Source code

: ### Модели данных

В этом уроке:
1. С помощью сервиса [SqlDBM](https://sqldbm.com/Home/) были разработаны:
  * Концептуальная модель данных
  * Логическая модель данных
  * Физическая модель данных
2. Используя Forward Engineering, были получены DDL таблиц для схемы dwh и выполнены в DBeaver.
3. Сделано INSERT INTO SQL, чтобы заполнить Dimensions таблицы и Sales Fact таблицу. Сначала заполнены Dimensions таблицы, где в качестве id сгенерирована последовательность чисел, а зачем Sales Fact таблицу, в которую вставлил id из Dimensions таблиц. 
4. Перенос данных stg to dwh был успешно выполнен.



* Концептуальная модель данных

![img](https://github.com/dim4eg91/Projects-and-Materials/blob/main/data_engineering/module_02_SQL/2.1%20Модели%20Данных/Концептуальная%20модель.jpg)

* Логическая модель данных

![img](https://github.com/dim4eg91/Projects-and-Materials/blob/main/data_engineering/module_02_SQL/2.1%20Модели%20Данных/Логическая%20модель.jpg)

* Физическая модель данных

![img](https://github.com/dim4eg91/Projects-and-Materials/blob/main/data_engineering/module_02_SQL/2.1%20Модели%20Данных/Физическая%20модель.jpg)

_Your goal_
What do the lines above say from the one containing "### Модели данных" down to the one containing "2. Используя Forward"? Return them exactly, both end lines included, and only them.

_Response below_
: ### Модели данных

В этом уроке:
1. С помощью сервиса [SqlDBM](https://sqldbm.com/Home/) были разработаны:
  * Концептуальная модель данных
  * Логическая модель данных
  * Физическая модель данных
2. Используя Forward Engineering, были получены DDL таблиц для схемы dwh и выполнены в DBeaver.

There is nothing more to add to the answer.